Many groups have studied AURKA protein expression by IHC in CRC and other cancers. In CRC, increased expression of AURKA protein by IHC has been noted in 19–30% of patients (Bischoff et al, 1998; Lam et al, 2008; Baba et al, 2009). In our study, IHC analysis was performed on approximately one third of the available samples, of which a third displayed positive staining (n=9; 33%). Our results demonstrated lack of staining of samples with low AURKA-CN, and positive staining in less than half of the samples with high AURKA-CN. Increased gene copy number is expected to result in increased activity of the product protein. Thus, the fact that most of the samples with high AURKA-CN were not found to have a positive stain suggests the possibility that despite high copy number AURKA may in fact be inactive in these cells due to post-transcriptional and post-translational regulation. Alternatively, this observation may raise questions regarding the sensitivity of IHC staining. IHC carries many challenges, most notably a variable pattern of staining and the presence of artifacts related to the fixation process. Differences in the preservation process between the samples may also result in various rates of protein degradation, which may affect the IHC protein expression. Furthermore, this assay is user dependent and may suffer from significant inter-reader variability. A PCR-based method is likely to be more accurate and sensitive in detecting increased activity of a pathway at the gene level.

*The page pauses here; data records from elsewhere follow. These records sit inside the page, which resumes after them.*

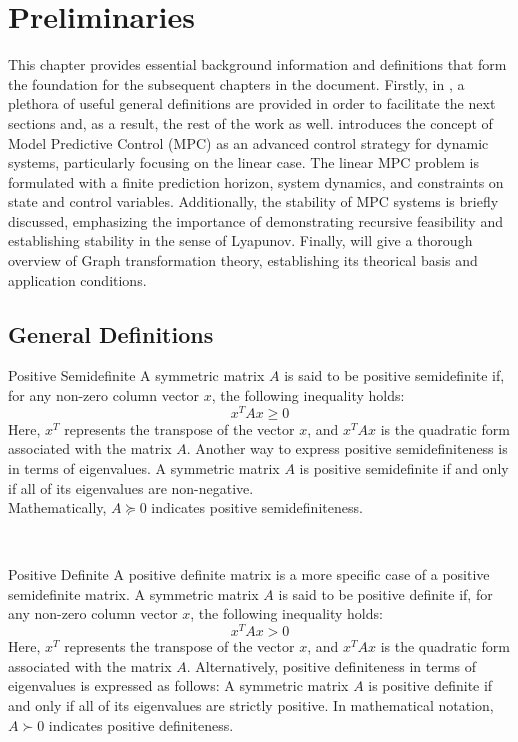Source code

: \chapter{Preliminaries}\label{ch:preliminaries}
This chapter provides essential background information and definitions that form the foundation for the subsequent chapters in the document. Firstly, in , a plethora of useful general definitions are provided in order to facilitate the next sections and, as a result, the rest of the work as well.  introduces the concept of Model Predictive Control (MPC) as an advanced control strategy for dynamic systems, particularly focusing on the linear case. The linear MPC problem is formulated with a finite prediction horizon, system dynamics, and constraints on state and control variables. Additionally, the stability of MPC systems is briefly discussed, emphasizing the importance of demonstrating recursive feasibility and establishing stability in the sense of Lyapunov. Finally,  will give a thorough overview of Graph transformation theory, establishing its theorical basis and application conditions. 

\section{General Definitions}\label{sec:general_definitions}
\begin{definition}{Positive Semidefinite}
	A symmetric matrix $A$ is said to be positive semidefinite if, for any non-zero column vector $x$, the following inequality holds:
	\begin{equation}
		x^T Ax \geq 0
	\end{equation}
	Here, $x^T$ represents the transpose of the vector $x$, and $x^T Ax$ is the quadratic form associated with the matrix $A$. Another way to express positive semidefiniteness is in terms of eigenvalues. A symmetric matrix $A$ is positive semidefinite if and only if all of its eigenvalues are non-negative.\\
	Mathematically, $A \succeq 0 $ indicates positive semidefiniteness.
\end{definition}\\



\begin{definition}{Positive Definite}
	A positive definite matrix is a more specific case of a positive semidefinite matrix. A symmetric matrix $A$ is said to be positive definite if, for any non-zero column vector $x$, the following inequality holds:
	\begin{equation}
		x^T Ax > 0
	\end{equation}
	Here, $x^T$ represents the transpose of the vector $x$, and $x^T Ax$ is the quadratic form associated with the matrix $A$. Alternatively, positive definiteness in terms of eigenvalues is expressed as follows: A symmetric matrix $A$ is positive definite if and only if all of its eigenvalues are strictly positive.
	In mathematical notation, $A \succ 0$ indicates positive definiteness.
\end{definition}\\



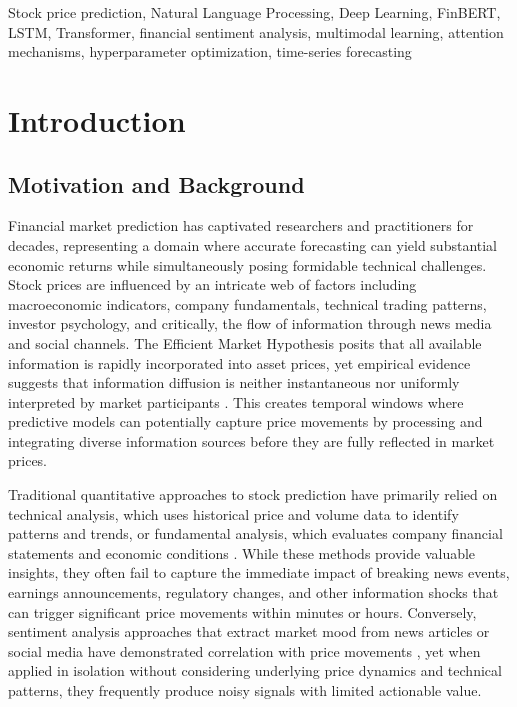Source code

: \documentclass[conference]{IEEEtran}
\begin{document}
\begin{IEEEkeywords}
Stock price prediction, Natural Language Processing, Deep Learning, FinBERT, LSTM, Transformer, financial sentiment analysis, multimodal learning, attention mechanisms, hyperparameter optimization, time-series forecasting
\end{IEEEkeywords}

\section{Introduction}

\subsection{Motivation and Background}

Financial market prediction has captivated researchers and practitioners for decades, representing a domain where accurate forecasting can yield substantial economic returns while simultaneously posing formidable technical challenges. Stock prices are influenced by an intricate web of factors including macroeconomic indicators, company fundamentals, technical trading patterns, investor psychology, and critically, the flow of information through news media and social channels. The Efficient Market Hypothesis posits that all available information is rapidly incorporated into asset prices, yet empirical evidence suggests that information diffusion is neither instantaneous nor uniformly interpreted by market participants \cite{fama1970efficient}. This creates temporal windows where predictive models can potentially capture price movements by processing and integrating diverse information sources before they are fully reflected in market prices.

Traditional quantitative approaches to stock prediction have primarily relied on technical analysis, which uses historical price and volume data to identify patterns and trends, or fundamental analysis, which evaluates company financial statements and economic conditions \cite{lo2000foundations}. While these methods provide valuable insights, they often fail to capture the immediate impact of breaking news events, earnings announcements, regulatory changes, and other information shocks that can trigger significant price movements within minutes or hours. Conversely, sentiment analysis approaches that extract market mood from news articles or social media have demonstrated correlation with price movements \cite{bollen2011twitter}, yet when applied in isolation without considering underlying price dynamics and technical patterns, they frequently produce noisy signals with limited actionable value.
\end{document}
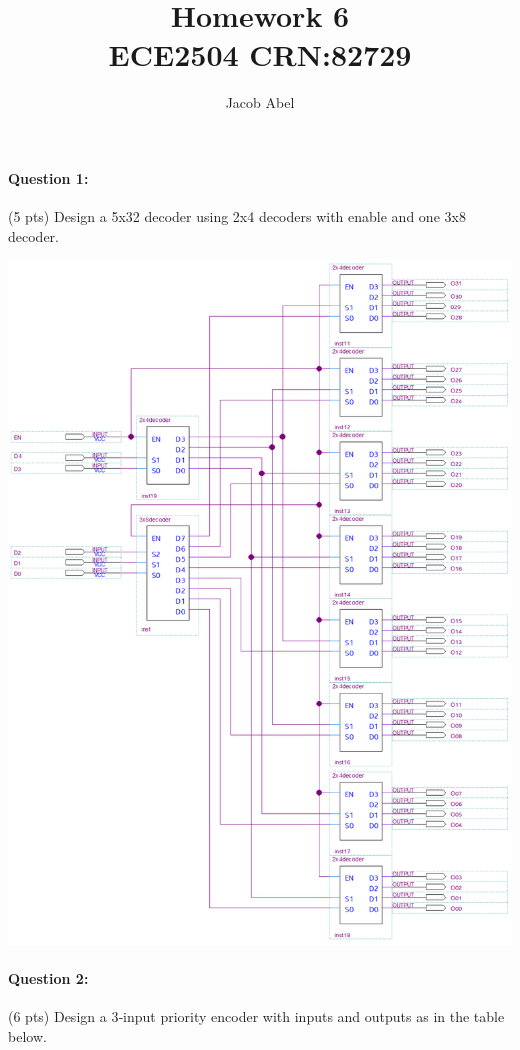 \documentclass[12pt,letterpaper,titlepage]{report}
\author{Jacob Abel}
\title{%
	Homework 6
	\\\large ECE2504 CRN:82729
}
\begin{document}
\maketitle
\begin{raggedright}
\raggedcolumns
\paragraph{Question 1:}
(5 pts) Design a 5x32 decoder using 2x4 decoders with enable and one 3x8 decoder.
\begin{center}
\includegraphics[width=\textwidth,height=0.9\textheight,keepaspectratio=true]{hw6p1}
\end{center}
\clearpage

\paragraph{Question 2:}
(6 pts) Design a 3‐input priority encoder with inputs and outputs as in the table below. 


\end{raggedright}
\end{document}
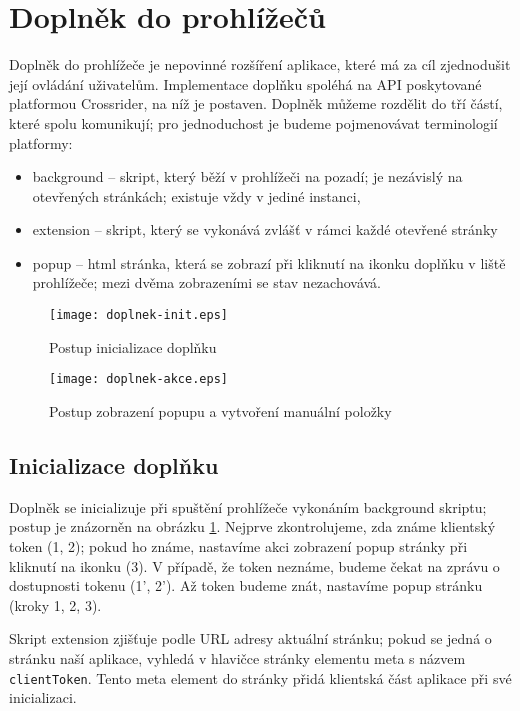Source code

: \section{Doplněk do prohlížečů}

Doplněk do prohlížeče je nepovinné rozšíření aplikace, které má za cíl zjednodušit její ovládání uživatelům.
Implementace doplňku spoléhá na API poskytované platformou Crossrider, na níž je postaven.
Doplněk můžeme rozdělit do tří částí, které spolu komunikují; pro jednoduchost je budeme pojmenovávat terminologií platformy:
\begin{itemize}
	\item background -- skript, který běží v prohlížeči na pozadí; je nezávislý na otevřených stránkách; existuje vždy v jediné instanci,
	\item extension -- skript, který se vykonává zvlášť v rámci každé otevřené stránky
	\item popup -- html stránka, která se zobrazí při kliknutí na ikonku doplňku v liště prohlížeče; mezi dvěma zobrazeními se stav nezachovává.
\end{itemize}

\begin{figure}
	\centering
	\texttt{[image: doplnek-init.eps]}
	\caption{Postup inicializace doplňku}
	\label{fig:doplnek-init}
\end{figure}
\begin{figure}
	\centering
	\texttt{[image: doplnek-akce.eps]}
	\caption{Postup zobrazení popupu a vytvoření manuální položky}
	\label{fig:doplnek-akce}
\end{figure}

\subsection{Inicializace doplňku}

Doplněk se inicializuje při spuštění prohlížeče vykonáním background skriptu; postup je znázorněn na obrázku \ref{fig:doplnek-init}.
Nejprve zkontrolujeme, zda známe klientský token (1, 2); pokud ho známe, nastavíme akci zobrazení popup stránky při kliknutí na ikonku (3).
V případě, že token neznáme, budeme čekat na zprávu o dostupnosti tokenu (1', 2').
Až token budeme znát, nastavíme popup stránku (kroky 1, 2, 3).

Skript extension zjišťuje podle URL adresy aktuální stránku; pokud se jedná o stránku naší aplikace, vyhledá v hlavičce stránky elementu meta s názvem \verb|clientToken|.
Tento meta element do stránky přidá klientská část aplikace při své inicializaci.


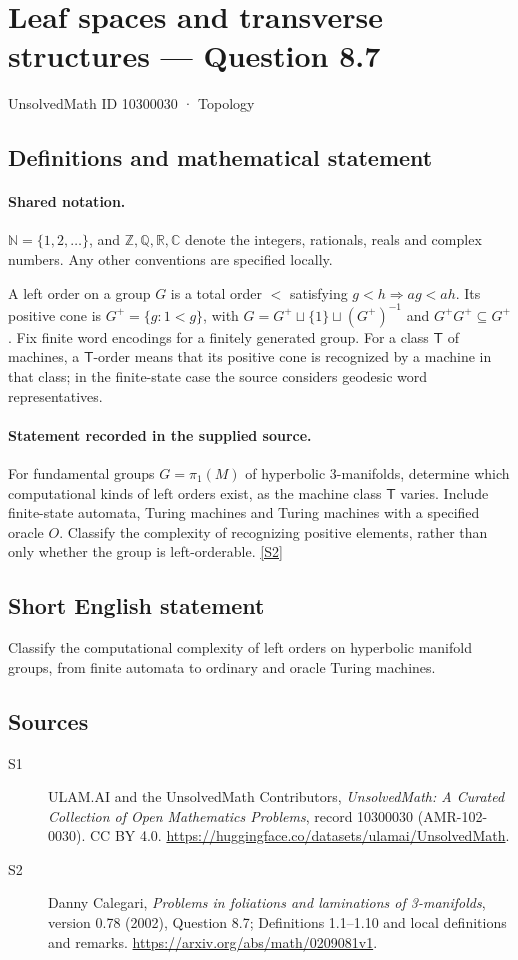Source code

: \documentclass[11pt]{article}
\newcommand{\sref}[2]{\hyperlink{source:#1:#2}{[S#2]}}
\begin{document}
\setcounter{section}{10300029}
\section{Leaf spaces and transverse structures — Question 8.7}\label{10300030}
{\small\sffamily UnsolvedMath ID 10300030 · Topology}
\subsection{Definitions and mathematical statement}

\paragraph{Shared notation.}$\mathbb N=\{1,2,\ldots\}$, and $\mathbb Z,\mathbb Q,\mathbb R,\mathbb C$ denote the integers, rationals, reals and complex numbers. Any other conventions are specified locally.


A left order on a group $G$ is a total order $<$ satisfying $g<h\Rightarrow ag<ah$. Its positive cone is $G^+=\{g:1<g\}$, with $G=G^+\sqcup\{1\}\sqcup(G^+)^{-1}$ and $G^+G^+\subseteq G^+$. Fix finite word encodings for a finitely generated group. For a class $\mathsf T$ of machines, a $\mathsf T$-order means that its positive cone is recognized by a machine in that class; in the finite-state case the source considers geodesic word representatives.
\paragraph{Statement recorded in the supplied source.}
For fundamental groups $G=\pi_1(M)$ of hyperbolic $3$-manifolds, determine which computational kinds of left orders exist, as the machine class $\mathsf T$ varies. Include finite-state automata, Turing machines and Turing machines with a specified oracle $O$. Classify the complexity of recognizing positive elements, rather than only whether the group is left-orderable. \sref{10300030}{2}
\subsection{Short English statement}
Classify the computational complexity of left orders on hyperbolic manifold groups, from finite automata to ordinary and oracle Turing machines.
\subsection{Sources}
\begin{description}
\item[\hypertarget{source:10300030:1}{S1}] ULAM.AI and the UnsolvedMath Contributors, \emph{UnsolvedMath: A Curated Collection of Open Mathematics Problems}, record 10300030 (AMR-102-0030). CC BY 4.0. \url{https://huggingface.co/datasets/ulamai/UnsolvedMath}.
\item[\hypertarget{source:10300030:2}{S2}] Danny Calegari, \emph{Problems in foliations and laminations of 3-manifolds}, version 0.78 (2002), Question 8.7; Definitions 1.1--1.10 and local definitions and remarks. \url{https://arxiv.org/abs/math/0209081v1}.
\end{description}
\label{end:10300030}
\end{document}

Our study does have several limitations. As a retrospective review, we were limited by specimen availability, which may have introduced unexpected bias into the results. However, by using all specimens available during a specific timeframe, we attempted to minimise this impact. The small sample size limits our ability to draw clear conclusions regarding some of the analyses conducted in the study, such as the interaction between AURKA-CN level and the use of cetuximab. We also did not evaluate a validation cohort to support our chosen cutoff for the analysis of AURKA-CN level. However, all cutoffs selected demonstrated improved clinical outcome for patients with high compared with low AURKA-CN.

In summary, we demonstrated a high frequency of increased AURKA-CN in mCRC samples using a novel statistical methodology to evaluate the most appropriate cutoff for analysis. Moreover, our study is the first to demonstrate an association between high AURKA-CN and improved clinical outcome among patients with mCRC receiving chemotherapy, with a more pronounced association noted among patients with KRAS wild-type tumours. Additional study utilising tissue from larger randomised studies to distinguish the prognostic and predictive impact of AURKA-CN is warranted. Implications of these findings for future development of agents targeting Aurora kinase should be considered.